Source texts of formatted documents

════════

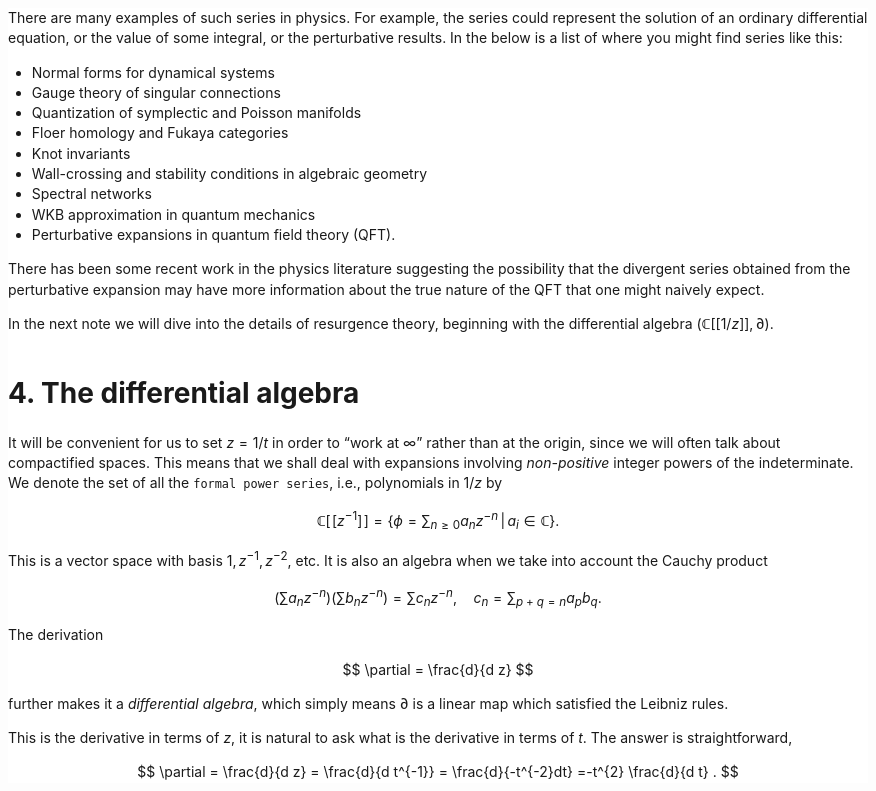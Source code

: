 There are many examples of such series in physics. For example, the series could represent the solution of an ordinary differential equation, or the value of some integral, or the perturbative results. In the below is a list of where you might find series like this:

- Normal forms for dynamical systems 
- Gauge theory of singular connections
- Quantization of symplectic and Poisson manifolds
- Floer homology and Fukaya categories
- Knot invariants
- Wall-crossing and stability conditions in algebraic geometry
- Spectral networks
- WKB approximation in quantum mechanics
- Perturbative expansions in quantum field theory (QFT).

There has been some recent work in the physics literature suggesting the possibility that the divergent series obtained from the perturbative expansion may have more information about the true nature of the QFT that one might naively expect.

In the next note we will dive into the details of resurgence theory, beginning with the differential algebra $(\mathbb{C}[[1 / z]],\partial)$. 

# 4. The differential algebra


It will be convenient for us to set $z = 1/t$ in order to “work at $\infty$” rather than at the origin, since we will often talk about compactified spaces. This means that we shall deal with expansions involving *non-positive* integer powers of the indeterminate. We denote the set of all the `formal power series`, i.e., polynomials in $1 / z$ by 

$$
\mathbb{C}[\![z^{-1}]\!] = \left\{ \phi=\sum_ {n\geq 0}a_ {n}z^{-n} \,\middle\vert\, a_ {i} \in \mathbb{C} \right\}.
$$

This is a vector space with basis $1, z^{-1},z^{-2}$, etc. It is also an algebra when we take into account the Cauchy product

$$
\left( \sum a_ {n}z^{-n} \right) \left( \sum b_ {n} z^{-n} \right) = \sum c_ {n} z^{-n}, \quad  c_ {n} = \sum_ {p+q=n} a_ {p} b_ {q}.
$$

The derivation

$$
\partial  = \frac{d}{d z}
$$

further makes it a *differential algebra*, which simply means $\partial$ is a linear map which satisfied the Leibniz rules. 

This is the derivative in terms of $z$, it is natural to ask what is the derivative in terms of $t$. The answer is straightforward,

$$
\partial  = \frac{d}{d z} = \frac{d}{d t^{-1}}  = \frac{d}{-t^{-2}dt} =-t^{2} \frac{d}{d t} .
$$


[^1]: Divergence of the Perturbation Theory Series and the Quasiclassical Theory, Published in: Sov.Phys.JETP 45 (1977), 216-223, Zh.Eksp.Teor.Fiz. 72 (1977), 411-427.
[^2]: J. Zinn-Justin, “Perturbation Series at Large Orders in Quantum Mechanics and Field Theories: Application to the Problem of Resummation”, Phys. Rept., vol. 70, p. 109, 1981. doi: 10.1016/0370-1573(81)90016-8;C. M. Bender and T. T. Wu, “Anharmonic oscillator. 2: A Study of perturbation theory in large order”, Phys. Rev., vol. D7, pp. 1620–1636, 1973. doi: 10.1103/PhysRevD.7.1620.
[^3]: M. Marino, R. Schiappa, and M. Weiss, “Nonperturbative E↵ects and the Large-Order Behavior of Matrix Models and Topological Strings”, Commun. Num. Theor. Phys., vol. 2, pp. 349–419, 2008. doi: 10.4310/CNTP.2008.v2.n2.a3. arXiv: 0711.1954 [hep-th].
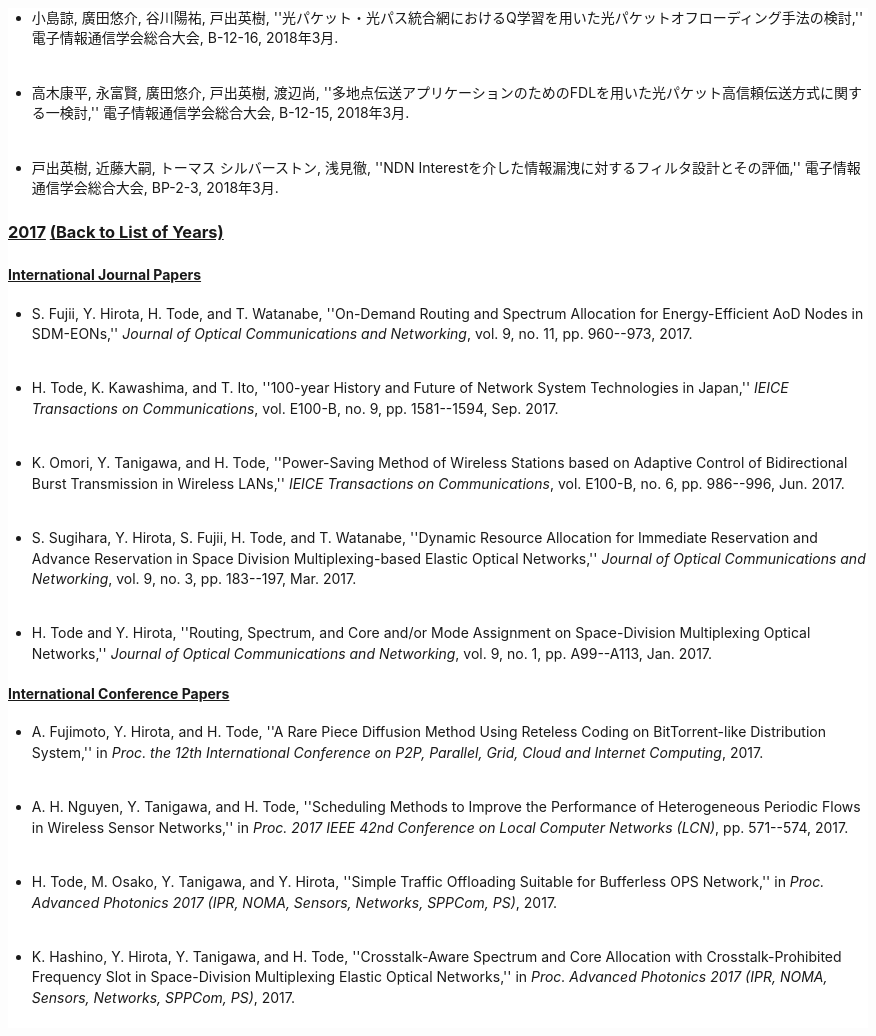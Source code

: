 * 小島諒, 廣田悠介, 谷川陽祐, 戸出英樹, ''光パケット・光パス統合網におけるQ学習を用いた光パケットオフローディング手法の検討,'' 電子情報通信学会総合大会, B-12-16, 2018年3月.
<br><br>

* 高木康平, 永富賢, 廣田悠介, 戸出英樹, 渡辺尚, ''多地点伝送アプリケーションのためのFDLを用いた光パケット高信頼伝送方式に関する一検討,'' 電子情報通信学会総合大会, B-12-15, 2018年3月.
<br><br>

* 戸出英樹, 近藤大嗣, トーマス シルバーストン, 浅見徹, ''NDN Interestを介した情報漏洩に対するフィルタ設計とその評価,'' 電子情報通信学会総合大会, BP-2-3, 2018年3月.

<a name="2017"></a>
### <u>2017</u> [(Back to List of Years)](#list-of-years)
#### <u>International Journal Papers</u>
* S. Fujii, Y. Hirota, H. Tode, and T. Watanabe, ''On-Demand Routing and Spectrum Allocation for Energy-Efficient AoD Nodes in SDM-EONs,'' *Journal of Optical Communications and Networking*, vol. 9, no. 11, pp. 960--973, 2017.
<br><br>

* H. Tode, K. Kawashima, and T. Ito, ''100-year History and Future of Network System Technologies in Japan,'' *IEICE Transactions on Communications*, vol. E100-B, no. 9, pp. 1581--1594, Sep. 2017.
<br><br>

* K. Omori, Y. Tanigawa, and H. Tode, ''Power-Saving Method of Wireless Stations based on Adaptive Control of Bidirectional Burst Transmission in Wireless LANs,'' *IEICE Transactions on Communications*, vol. E100-B, no. 6, pp. 986--996, Jun. 2017.
<br><br>

* S. Sugihara, Y. Hirota, S. Fujii, H. Tode, and T. Watanabe, ''Dynamic Resource Allocation for Immediate Reservation and Advance Reservation in Space Division Multiplexing-based Elastic Optical Networks,'' *Journal of Optical Communications and Networking*, vol. 9, no. 3, pp. 183--197, Mar. 2017.
<br><br>

* H. Tode and Y. Hirota, ''Routing, Spectrum, and Core and/or Mode Assignment on Space-Division Multiplexing Optical Networks,'' *Journal of Optical Communications and Networking*, vol. 9, no. 1, pp. A99--A113, Jan. 2017.

#### <u>International Conference Papers</u>
* A. Fujimoto, Y. Hirota, and H. Tode, ''A Rare Piece Diffusion Method Using Reteless Coding on BitTorrent-like Distribution System,'' in *Proc. the 12th International Conference on P2P, Parallel, Grid, Cloud and Internet Computing*, 2017.
<br><br>

* A. H. Nguyen, Y. Tanigawa, and H. Tode, ''Scheduling Methods to Improve the Performance of Heterogeneous Periodic Flows in Wireless Sensor Networks,'' in *Proc. 2017 IEEE 42nd Conference on Local Computer Networks (LCN)*, pp. 571--574, 2017.
<br><br>

* H. Tode, M. Osako, Y. Tanigawa, and Y. Hirota, ''Simple Traffic Offloading Suitable for Bufferless OPS Network,'' in *Proc. Advanced Photonics 2017 (IPR, NOMA, Sensors, Networks, SPPCom, PS)*, 2017.
<br><br>

* K. Hashino, Y. Hirota, Y. Tanigawa, and H. Tode, ''Crosstalk-Aware Spectrum and Core Allocation with Crosstalk-Prohibited Frequency Slot in Space-Division Multiplexing Elastic Optical Networks,'' in *Proc. Advanced Photonics 2017 (IPR, NOMA, Sensors, Networks, SPPCom, PS)*, 2017.
<br><br>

════════

Exercise
Out of the records above, pick each line that contains the string "電子情報通信学会総合大会".

Written response
: * 小島諒, 廣田悠介, 谷川陽祐, 戸出英樹, ''光パケット・光パス統合網におけるQ学習を用いた光パケットオフローディング手法の検討,'' 電子情報通信学会総合大会, B-12-16, 2018年3月.
* 高木康平, 永富賢, 廣田悠介, 戸出英樹, 渡辺尚, ''多地点伝送アプリケーションのためのFDLを用いた光パケット高信頼伝送方式に関する一検討,'' 電子情報通信学会総合大会, B-12-15, 2018年3月.
* 戸出英樹, 近藤大嗣, トーマス シルバーストン, 浅見徹, ''NDN Interestを介した情報漏洩に対するフィルタ設計とその評価,'' 電子情報通信学会総合大会, BP-2-3, 2018年3月.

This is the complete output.